*** Opening TASK INPUTS ***

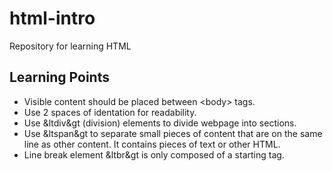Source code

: # html-intro
Repository for learning HTML

## Learning Points
- Visible content should be placed between \<body\> tags.
- Use 2 spaces of identation for readability.
- Use &ltdiv&gt (division) elements to divide webpage into sections.
- Use &ltspan&gt to separate small pieces of content that are on the same line as other content. It contains pieces of text or other HTML.
- Line break element &ltbr&gt is only composed of a starting tag.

*** Closing TASK INPUTS ***

WORK TASK – Report, for the data above, every line in which the string "content" appears.

RESPONSE FOR THIS EXERCISE –
- Visible content should be placed between \<body\> tags.
- Use &ltspan&gt to separate small pieces of content that are on the same line as other content. It contains pieces of text or other HTML.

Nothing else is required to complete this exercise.